Le journal turc Radikal a eu une entrevue avec Sona qui y devoile son
histoire et les raisons pour lesquelles elle a voulu faire un tel film,
pour le sixième anniversaire de l'assassinat de Hrant Dink.
Votre famille est originaire d'Alep, mais vous etes nee et avez grandi
aux USA n'est-ce pas ?
Oui, c'est pour cela que ma vie s'est toujours passee entre les deux.
D'habitude, je passais mes vacances d'ete dans un village près d'Alep,
avec la famille de ma mère. La tante de ma mère etait très sensible
a l'histoire des Armeniens. Elle etait très soucieuse que la memoire
du Genocide soit gardee vivante et se montrait très attentive sur ce
point. J'ai ecoute beaucoup d'histoires qu'elle a racontees.

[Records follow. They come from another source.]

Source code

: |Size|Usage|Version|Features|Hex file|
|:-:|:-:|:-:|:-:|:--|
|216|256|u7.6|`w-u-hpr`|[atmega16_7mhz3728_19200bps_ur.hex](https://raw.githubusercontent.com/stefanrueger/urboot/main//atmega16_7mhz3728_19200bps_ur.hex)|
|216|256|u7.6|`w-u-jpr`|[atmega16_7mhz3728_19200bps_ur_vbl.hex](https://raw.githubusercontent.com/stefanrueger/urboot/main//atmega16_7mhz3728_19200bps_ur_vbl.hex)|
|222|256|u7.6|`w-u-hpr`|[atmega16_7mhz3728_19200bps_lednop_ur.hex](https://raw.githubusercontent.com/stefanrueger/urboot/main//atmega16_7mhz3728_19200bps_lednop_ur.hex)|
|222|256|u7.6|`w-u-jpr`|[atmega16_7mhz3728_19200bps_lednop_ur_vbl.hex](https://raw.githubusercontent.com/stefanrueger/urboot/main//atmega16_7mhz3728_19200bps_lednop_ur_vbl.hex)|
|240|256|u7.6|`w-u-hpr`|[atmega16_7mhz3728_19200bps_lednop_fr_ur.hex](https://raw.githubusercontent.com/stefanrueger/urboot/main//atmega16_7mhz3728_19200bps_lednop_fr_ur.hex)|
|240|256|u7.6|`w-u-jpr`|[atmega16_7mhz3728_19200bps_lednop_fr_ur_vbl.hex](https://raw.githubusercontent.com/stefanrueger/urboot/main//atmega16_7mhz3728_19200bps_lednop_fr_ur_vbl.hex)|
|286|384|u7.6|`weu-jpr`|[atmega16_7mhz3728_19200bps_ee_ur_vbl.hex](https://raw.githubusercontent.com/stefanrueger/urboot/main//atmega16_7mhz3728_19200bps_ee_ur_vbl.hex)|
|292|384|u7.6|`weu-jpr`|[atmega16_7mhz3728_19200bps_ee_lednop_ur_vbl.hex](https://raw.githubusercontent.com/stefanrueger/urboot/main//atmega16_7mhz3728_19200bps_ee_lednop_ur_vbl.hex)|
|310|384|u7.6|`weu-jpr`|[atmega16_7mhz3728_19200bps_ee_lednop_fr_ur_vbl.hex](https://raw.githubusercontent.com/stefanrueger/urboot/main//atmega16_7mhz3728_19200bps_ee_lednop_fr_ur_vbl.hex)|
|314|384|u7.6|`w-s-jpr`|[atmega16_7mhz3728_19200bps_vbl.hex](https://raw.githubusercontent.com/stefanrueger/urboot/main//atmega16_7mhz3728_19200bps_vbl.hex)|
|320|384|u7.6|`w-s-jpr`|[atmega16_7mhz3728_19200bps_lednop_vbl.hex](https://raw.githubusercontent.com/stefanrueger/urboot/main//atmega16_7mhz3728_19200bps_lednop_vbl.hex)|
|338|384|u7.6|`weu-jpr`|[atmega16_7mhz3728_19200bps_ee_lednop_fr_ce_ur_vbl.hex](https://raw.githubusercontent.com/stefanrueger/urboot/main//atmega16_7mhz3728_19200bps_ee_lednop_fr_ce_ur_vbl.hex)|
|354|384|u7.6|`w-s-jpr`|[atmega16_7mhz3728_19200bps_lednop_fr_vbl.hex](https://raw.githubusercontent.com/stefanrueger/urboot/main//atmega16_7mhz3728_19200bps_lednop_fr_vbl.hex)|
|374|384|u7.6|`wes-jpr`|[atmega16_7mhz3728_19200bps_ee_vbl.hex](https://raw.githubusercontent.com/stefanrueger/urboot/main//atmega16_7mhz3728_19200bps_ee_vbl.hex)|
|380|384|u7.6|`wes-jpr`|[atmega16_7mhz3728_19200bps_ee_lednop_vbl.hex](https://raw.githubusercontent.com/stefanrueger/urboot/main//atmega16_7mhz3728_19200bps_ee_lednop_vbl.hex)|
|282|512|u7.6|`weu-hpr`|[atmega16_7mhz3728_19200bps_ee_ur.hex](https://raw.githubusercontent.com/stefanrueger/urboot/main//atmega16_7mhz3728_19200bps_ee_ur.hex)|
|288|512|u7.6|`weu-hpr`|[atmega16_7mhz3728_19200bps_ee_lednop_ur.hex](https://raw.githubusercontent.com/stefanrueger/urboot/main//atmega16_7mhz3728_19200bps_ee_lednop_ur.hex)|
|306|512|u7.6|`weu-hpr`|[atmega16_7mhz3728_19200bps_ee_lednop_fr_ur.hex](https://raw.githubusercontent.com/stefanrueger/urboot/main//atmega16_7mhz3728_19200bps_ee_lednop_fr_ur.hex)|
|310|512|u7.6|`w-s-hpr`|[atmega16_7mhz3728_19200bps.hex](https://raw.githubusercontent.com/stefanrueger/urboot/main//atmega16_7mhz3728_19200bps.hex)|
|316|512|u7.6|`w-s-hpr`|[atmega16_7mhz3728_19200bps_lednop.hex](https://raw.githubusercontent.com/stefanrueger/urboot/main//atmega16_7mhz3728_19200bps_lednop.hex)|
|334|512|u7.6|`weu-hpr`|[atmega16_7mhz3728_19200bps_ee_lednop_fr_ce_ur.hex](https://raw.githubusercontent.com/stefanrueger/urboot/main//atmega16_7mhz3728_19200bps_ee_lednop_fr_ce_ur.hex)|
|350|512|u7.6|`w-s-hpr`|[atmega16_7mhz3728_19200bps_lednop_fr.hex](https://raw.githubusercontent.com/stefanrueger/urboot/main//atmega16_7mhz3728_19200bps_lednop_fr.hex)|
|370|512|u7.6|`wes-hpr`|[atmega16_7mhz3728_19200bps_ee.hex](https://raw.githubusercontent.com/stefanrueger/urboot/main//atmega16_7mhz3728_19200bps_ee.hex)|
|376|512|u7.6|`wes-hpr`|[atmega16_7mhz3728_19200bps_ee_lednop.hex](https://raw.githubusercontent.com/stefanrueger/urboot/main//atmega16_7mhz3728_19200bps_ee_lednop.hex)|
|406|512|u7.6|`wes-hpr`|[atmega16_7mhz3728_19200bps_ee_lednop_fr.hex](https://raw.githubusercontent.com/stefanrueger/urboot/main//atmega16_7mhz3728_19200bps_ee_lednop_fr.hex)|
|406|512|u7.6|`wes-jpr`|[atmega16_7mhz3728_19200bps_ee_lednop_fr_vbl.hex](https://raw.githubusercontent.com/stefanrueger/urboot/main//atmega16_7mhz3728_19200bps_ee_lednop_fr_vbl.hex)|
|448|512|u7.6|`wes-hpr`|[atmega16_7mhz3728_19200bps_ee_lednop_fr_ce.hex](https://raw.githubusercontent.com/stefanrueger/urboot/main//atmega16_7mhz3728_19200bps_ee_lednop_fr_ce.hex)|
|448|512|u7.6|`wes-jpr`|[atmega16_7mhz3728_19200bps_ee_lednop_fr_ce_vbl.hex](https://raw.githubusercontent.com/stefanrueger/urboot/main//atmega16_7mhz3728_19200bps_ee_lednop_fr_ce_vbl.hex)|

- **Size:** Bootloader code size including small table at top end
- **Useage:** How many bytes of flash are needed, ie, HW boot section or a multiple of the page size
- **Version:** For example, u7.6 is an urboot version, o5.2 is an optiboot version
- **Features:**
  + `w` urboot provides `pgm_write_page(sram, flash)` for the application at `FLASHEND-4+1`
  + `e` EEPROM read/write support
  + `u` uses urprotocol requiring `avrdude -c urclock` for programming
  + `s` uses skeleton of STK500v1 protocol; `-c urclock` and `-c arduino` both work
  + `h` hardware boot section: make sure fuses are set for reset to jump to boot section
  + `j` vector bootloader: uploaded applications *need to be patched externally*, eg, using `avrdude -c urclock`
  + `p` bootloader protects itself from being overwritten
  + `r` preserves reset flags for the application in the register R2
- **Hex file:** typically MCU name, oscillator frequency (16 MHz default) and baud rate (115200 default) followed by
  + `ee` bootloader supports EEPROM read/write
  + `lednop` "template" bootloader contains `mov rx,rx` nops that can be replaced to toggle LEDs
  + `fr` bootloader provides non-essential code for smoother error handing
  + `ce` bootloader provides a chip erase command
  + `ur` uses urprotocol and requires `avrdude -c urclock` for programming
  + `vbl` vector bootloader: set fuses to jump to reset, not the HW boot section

Etait-elle une survivante du Genocide ?
Sa mère et son père, qui sont aussi ma grand-mère et mon grand-père,
vivaient a Antep a ce moment-la. Ils ont survecu en s'enfuyant a Alep.
J'etais une enfant très curieuse, et j'ai toujours eu de ma tante les
reponses les plus directes. Ma plus grande interrogation etait en
permanence la suivante : Nous sommes des Armeniens, alors pourquoi
vivons-nous a Alep et pourquoi sommes-nous entoures d'Arabes ? Elle
s'efforcait d'y repondre. Ensuite, pour finir, les etes prenaient
fin et je devais retourner dans l'Indiana. Les jours de rentree,
j'ouvrais les livres d'histoire pour y chercher des informations sur
les histoires que ma tante m'avait racontees. Il s'est avere que je
n'ai jamais trouve un seul mot sur cette question. J'ai par consequent
commence a avoir des doutes.
Vous vous demandiez si votre tante disait la verite ?
Non, je me suis mise a avoir des doutes sur la facon dont les
Americains interprètent l'histoire. J'avais des preuves materielles
des epreuves que ma famille avait traversees. La moitie de ma famille
vivait en Syrie - ce qui etait pour moi suffisant pour attester
de l'authenticite de leurs recits. Un jour, il avait fallu que des
membres de ma famille quittent leur maison d'Antep et se refugient a
Alep. Mon grand-père et ma mère ne parlaient pas l'Armenien, ce qui
etait pour moi une autre preuve. La famille de mon père etait d'Urfa.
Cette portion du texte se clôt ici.